22 janvier 1993 (le jour de mes 18 ans !). Nirvana donne son unique concert brésilien au stade Morumbi de Sao Paulo devant 80 000 personnes, une prestation que Kurt Cobain qualifiera par la suite de « pire concert de la carrière de Nirvana ». Bien décidé à assister à l’événement avec sa petite amie Valéria, le narrateur se demande s’il doit ou non s’enfuir de la caserne où il effectue son service militaire. Une décision pas si évidente que cela à prendre et qui, même s’il ne le sait pas encore, aura une influence considérable sur son avenir. Vingt ans plus tard, se retournant sur ce jour particulier, il constate à quel point son choix a pu être lourd de conséquences.

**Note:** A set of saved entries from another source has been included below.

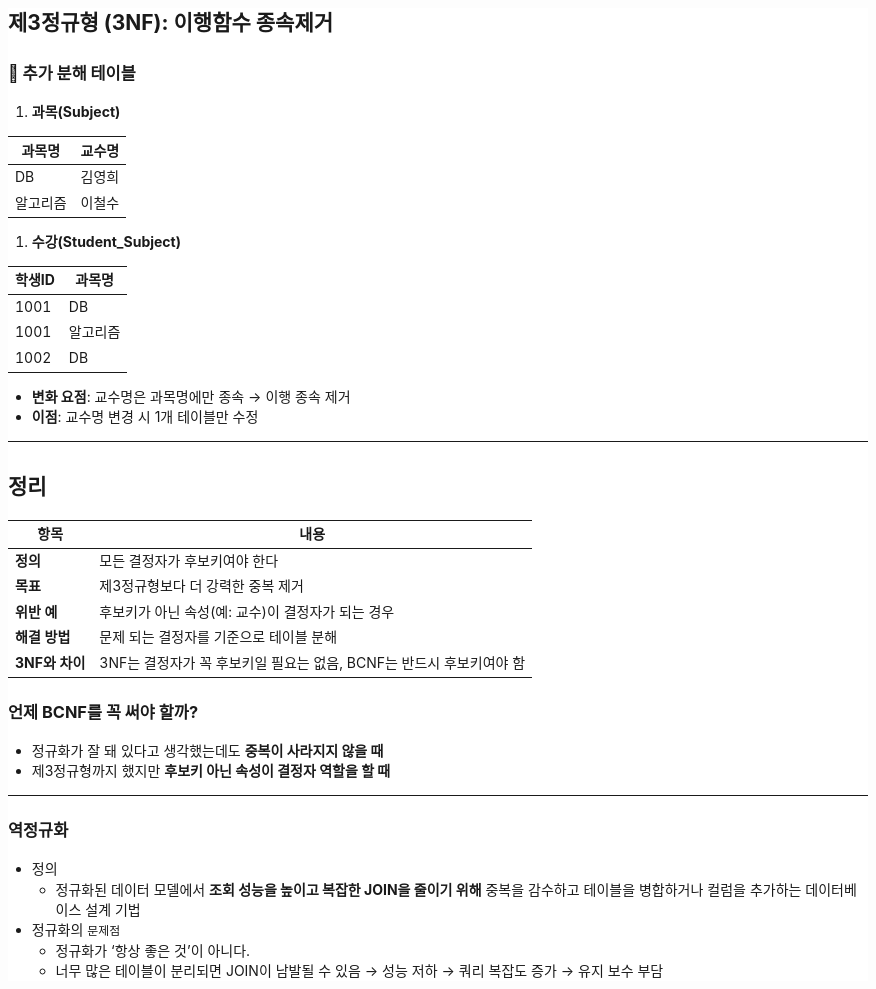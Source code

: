 
## 제3정규형 (3NF): 이행함수 종속제거

### 🎯 추가 분해 테이블

1. **과목(Subject)**

| 과목명 | 교수명 |
| --- | --- |
| DB | 김영희 |
| 알고리즘 | 이철수 |
1. **수강(Student_Subject)**

| 학생ID | 과목명 |
| --- | --- |
| 1001 | DB |
| 1001 | 알고리즘 |
| 1002 | DB |
- **변화 요점**: 교수명은 과목명에만 종속 → 이행 종속 제거
- **이점**: 교수명 변경 시 1개 테이블만 수정

---

## 정리

| 항목 | 내용 |
| --- | --- |
| **정의** | 모든 결정자가 후보키여야 한다 |
| **목표** | 제3정규형보다 더 강력한 중복 제거 |
| **위반 예** | 후보키가 아닌 속성(예: 교수)이 결정자가 되는 경우 |
| **해결 방법** | 문제 되는 결정자를 기준으로 테이블 분해 |
| **3NF와 차이** | 3NF는 결정자가 꼭 후보키일 필요는 없음, BCNF는 반드시 후보키여야 함 |

### 언제 BCNF를 꼭 써야 할까?

- 정규화가 잘 돼 있다고 생각했는데도 **중복이 사라지지 않을 때**
- 제3정규형까지 했지만 **후보키 아닌 속성이 결정자 역할을 할 때**

---

### 역정규화

- 정의
    - 정규화된 데이터 모델에서 **조회 성능을 높이고 복잡한 JOIN을 줄이기 위해** 중복을 감수하고 테이블을 병합하거나 컬럼을 추가하는 데이터베이스 설계 기법
- 정규화의 `문제점`
    - 정규화가 ‘항상 좋은 것’이 아니다.
    - 너무 많은 테이블이 분리되면 JOIN이 남발될 수 있음 → 성능 저하 → 쿼리 복잡도 증가 → 유지 보수 부담
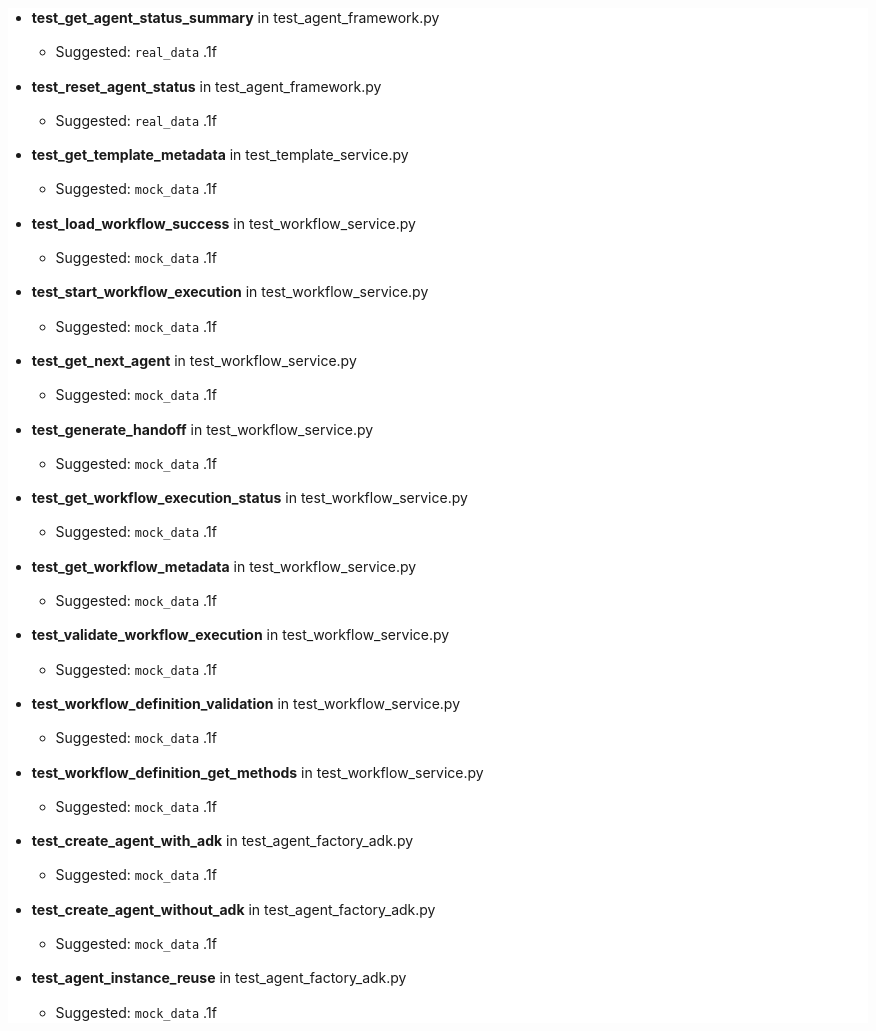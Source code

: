 - **test_get_agent_status_summary** in test_agent_framework.py
  - Suggested: `real_data`
.1f

- **test_reset_agent_status** in test_agent_framework.py
  - Suggested: `real_data`
.1f

- **test_get_template_metadata** in test_template_service.py
  - Suggested: `mock_data`
.1f

- **test_load_workflow_success** in test_workflow_service.py
  - Suggested: `mock_data`
.1f

- **test_start_workflow_execution** in test_workflow_service.py
  - Suggested: `mock_data`
.1f

- **test_get_next_agent** in test_workflow_service.py
  - Suggested: `mock_data`
.1f

- **test_generate_handoff** in test_workflow_service.py
  - Suggested: `mock_data`
.1f

- **test_get_workflow_execution_status** in test_workflow_service.py
  - Suggested: `mock_data`
.1f

- **test_get_workflow_metadata** in test_workflow_service.py
  - Suggested: `mock_data`
.1f

- **test_validate_workflow_execution** in test_workflow_service.py
  - Suggested: `mock_data`
.1f

- **test_workflow_definition_validation** in test_workflow_service.py
  - Suggested: `mock_data`
.1f

- **test_workflow_definition_get_methods** in test_workflow_service.py
  - Suggested: `mock_data`
.1f

- **test_create_agent_with_adk** in test_agent_factory_adk.py
  - Suggested: `mock_data`
.1f

- **test_create_agent_without_adk** in test_agent_factory_adk.py
  - Suggested: `mock_data`
.1f

- **test_agent_instance_reuse** in test_agent_factory_adk.py
  - Suggested: `mock_data`
.1f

Entremêlant sa propre histoire à celles de Kurt Cobain et d’une rwandaise survivante du génocide dans une forme d’autofiction aussi épurée que maîtrisée, Michel Laub déroule une gamme de sentiments où la douleur le dispute au regret. Ce faisant, il constate à quel point un destin se joue à peu de choses, à quel point des empreintes peuvent rester indélébiles malgré la fuite du temps.
Le récit passe du témoignage de la rwandaise au séjour londonien du narrateur, d’une méditation sur les raisons du suicide de Kurt Cobain à la trajectoire d’un gradé sauvé de l’alcoolisme par la bible et bien évidemment par ce fameux 22 janvier 1993. Cent chapitres en cent trente pages, comme autant de petits cailloux posés sur un chemin de prime abord sinueux mais au final d’une imparable limpidité. Avec comme pierre angulaire de l’existence passée et à venir une histoire d’amour brûlante et torturée comme un solo de guitare électrique.
Entre la chronique et le journal intime, ce court texte à la construction ambitieuse allie pudeur et profondeur de réflexion. Une confession tout en introspection qui pousse le lecteur à s’interroger sur sa propre condition.